We’re cleaning up the house for Pesach. Discarding our chametz, so to speak.

Now, almost daily we toss to a small community of crows who have learned to gather out our back door left hour bread crumbs. With remarkable regularity, they gather about 6:00am, perched atop our trees, the roof, even brazenly stepping up on the steps to the deck. If they think it is getting late (late for what, I wonder), they begin to caw as only a crow can caw. There are few scrawny crows in the vicinity.

But at Pesach there is a great deal of chametz to remove from the house; all of the stuff we haven’t finished, probably never would have finished but could not bear to throw away, and that tends to accumulate. So today we began the cleaning, and I took a great quantity of bread products, granolas, grains and tossed them out into the bird cafeteria. Well, they came en masse while I was tossing, and as a unit they cawed, “Have a good Passover.”

With all the strictures, Passover has always impressed me as very, very confining. I’m trying to see it as a holiday of freedom. I’m trying to relax and truly enjoy seder.

Was laid low with disease this week. On Wednesday I was wonderful, and on Thursday near death’s door. The PA at the clinic said that I had what was going around, but I told her that I thought it had stopped going anywhere when it ran into me. No medicine, just bed rest. I am slowly recovering, but I know I’m really sick when I can’t drink my morning coffee, my evening beer, and lift my head off the pillow ever.

I think its April, but I’m not taking any chances on saying it’s Spring.

06 April 2008

Almost


What does it mean that I feel most alive these days when I am writing? Or rather, what does it mean that I don’t feel alive unless I am writing? I’ve been working on the final chapter of my new book. The chapter addresses issues of immortality, an issue I am consumed by these days. At my next birthday I finish my sixty-first year; I would leave something of myself besides my children, perhaps. Though wouldn’t they be enough as a legacy? Alas, that isn’t what I’ve been writing about, however. And therefore, not enough. If, as I have been thinking, immortality resides in the moment, I want to fill my moments, and writing seems to be the way I most want to do so. The writing engages me always in the present; it helps me think, to occupy the minutes and hours, and lead me to tomorrow. Because I always want to leave the writing at a place where tomorrow it will be easy to begin again.

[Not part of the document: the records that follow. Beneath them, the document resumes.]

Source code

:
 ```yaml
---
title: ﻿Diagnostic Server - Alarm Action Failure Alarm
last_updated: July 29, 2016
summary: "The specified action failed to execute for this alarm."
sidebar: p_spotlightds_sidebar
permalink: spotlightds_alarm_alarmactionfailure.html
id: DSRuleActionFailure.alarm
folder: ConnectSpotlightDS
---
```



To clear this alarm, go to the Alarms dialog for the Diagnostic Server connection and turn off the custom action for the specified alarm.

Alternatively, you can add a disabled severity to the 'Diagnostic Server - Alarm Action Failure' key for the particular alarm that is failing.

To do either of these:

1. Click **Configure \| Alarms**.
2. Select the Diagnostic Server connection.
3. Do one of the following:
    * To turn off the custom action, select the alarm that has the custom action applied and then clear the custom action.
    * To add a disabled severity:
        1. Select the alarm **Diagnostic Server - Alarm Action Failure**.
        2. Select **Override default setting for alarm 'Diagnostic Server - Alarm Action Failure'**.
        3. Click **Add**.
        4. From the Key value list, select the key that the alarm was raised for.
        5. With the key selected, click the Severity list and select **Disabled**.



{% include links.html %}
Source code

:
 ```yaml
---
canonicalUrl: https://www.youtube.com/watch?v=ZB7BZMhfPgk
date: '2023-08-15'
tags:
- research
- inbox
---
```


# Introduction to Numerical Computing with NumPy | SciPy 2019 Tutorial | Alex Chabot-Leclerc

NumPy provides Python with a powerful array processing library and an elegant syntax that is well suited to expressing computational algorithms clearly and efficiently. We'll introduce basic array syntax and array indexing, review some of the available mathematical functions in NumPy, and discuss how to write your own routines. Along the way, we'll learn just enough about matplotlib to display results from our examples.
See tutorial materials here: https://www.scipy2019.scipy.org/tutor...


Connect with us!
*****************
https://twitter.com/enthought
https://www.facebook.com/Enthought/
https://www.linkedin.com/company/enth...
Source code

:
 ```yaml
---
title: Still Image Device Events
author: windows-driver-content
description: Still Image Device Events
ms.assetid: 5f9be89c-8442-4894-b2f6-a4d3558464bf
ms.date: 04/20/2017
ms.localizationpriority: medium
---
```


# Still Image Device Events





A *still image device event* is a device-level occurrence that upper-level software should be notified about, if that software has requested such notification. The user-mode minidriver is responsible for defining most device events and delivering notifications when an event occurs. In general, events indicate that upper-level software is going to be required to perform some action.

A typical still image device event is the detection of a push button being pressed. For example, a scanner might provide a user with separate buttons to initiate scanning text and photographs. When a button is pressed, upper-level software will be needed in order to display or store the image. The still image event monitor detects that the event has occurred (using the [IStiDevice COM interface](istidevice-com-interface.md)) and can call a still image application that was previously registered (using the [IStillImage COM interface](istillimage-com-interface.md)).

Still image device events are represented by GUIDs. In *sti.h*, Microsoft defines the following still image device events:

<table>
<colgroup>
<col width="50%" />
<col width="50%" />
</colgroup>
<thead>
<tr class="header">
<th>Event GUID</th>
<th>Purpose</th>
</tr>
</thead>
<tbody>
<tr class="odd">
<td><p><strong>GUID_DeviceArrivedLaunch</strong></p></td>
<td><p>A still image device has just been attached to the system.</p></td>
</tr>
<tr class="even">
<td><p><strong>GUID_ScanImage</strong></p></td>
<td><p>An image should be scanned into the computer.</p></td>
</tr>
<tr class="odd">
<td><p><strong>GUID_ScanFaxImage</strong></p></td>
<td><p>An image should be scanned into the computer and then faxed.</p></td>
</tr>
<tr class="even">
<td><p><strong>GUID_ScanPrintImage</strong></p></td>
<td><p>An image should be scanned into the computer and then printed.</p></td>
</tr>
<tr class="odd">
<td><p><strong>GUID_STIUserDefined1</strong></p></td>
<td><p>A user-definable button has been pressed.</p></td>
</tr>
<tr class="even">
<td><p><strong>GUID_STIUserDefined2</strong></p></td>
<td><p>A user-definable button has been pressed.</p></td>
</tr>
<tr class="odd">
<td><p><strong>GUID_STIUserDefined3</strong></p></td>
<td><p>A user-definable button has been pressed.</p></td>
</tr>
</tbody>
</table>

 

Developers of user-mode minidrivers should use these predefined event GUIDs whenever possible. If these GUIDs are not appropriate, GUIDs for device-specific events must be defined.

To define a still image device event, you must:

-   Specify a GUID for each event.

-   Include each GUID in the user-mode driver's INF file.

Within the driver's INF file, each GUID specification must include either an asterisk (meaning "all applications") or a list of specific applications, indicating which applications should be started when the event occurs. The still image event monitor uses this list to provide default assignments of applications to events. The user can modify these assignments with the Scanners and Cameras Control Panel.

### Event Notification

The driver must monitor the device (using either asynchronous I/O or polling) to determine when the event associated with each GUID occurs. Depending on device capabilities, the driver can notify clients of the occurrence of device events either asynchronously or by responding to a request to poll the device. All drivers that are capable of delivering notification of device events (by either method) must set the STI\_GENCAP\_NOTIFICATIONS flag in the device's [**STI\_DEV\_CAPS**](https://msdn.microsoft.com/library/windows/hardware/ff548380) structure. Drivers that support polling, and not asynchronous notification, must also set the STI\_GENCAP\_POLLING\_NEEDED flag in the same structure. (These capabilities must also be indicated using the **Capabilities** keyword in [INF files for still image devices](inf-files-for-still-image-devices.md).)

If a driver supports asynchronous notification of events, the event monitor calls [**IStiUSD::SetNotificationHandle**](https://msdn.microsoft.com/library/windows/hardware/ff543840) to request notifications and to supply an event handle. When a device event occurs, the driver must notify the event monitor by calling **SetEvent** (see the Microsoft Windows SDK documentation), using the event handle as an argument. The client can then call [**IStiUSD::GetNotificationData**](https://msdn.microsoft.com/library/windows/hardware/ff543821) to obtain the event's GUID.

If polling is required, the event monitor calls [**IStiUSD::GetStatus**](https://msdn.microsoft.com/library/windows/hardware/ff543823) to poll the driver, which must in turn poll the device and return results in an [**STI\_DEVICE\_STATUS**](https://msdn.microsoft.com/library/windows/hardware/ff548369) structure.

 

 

In the mid-west, people seem to willing to get in the car and travel. Oh, North Dakota, seven hours, no problem. Hey, meet me in Chicago. Its only six hours. I remember reading Allan Shawn’s autobiography--about being agoraphobic. He speaks of his horror in traveling distances in his car when suddenly, panic would overtake him and he would have to turn back and return home. His book is entitled, “Wish I could have been there.” I don’t travel much myself. I suppose I don’t like the temporariness of it, or even the temporality. I like having my feet on the ground, or perhaps serving as the anchoring place for my children.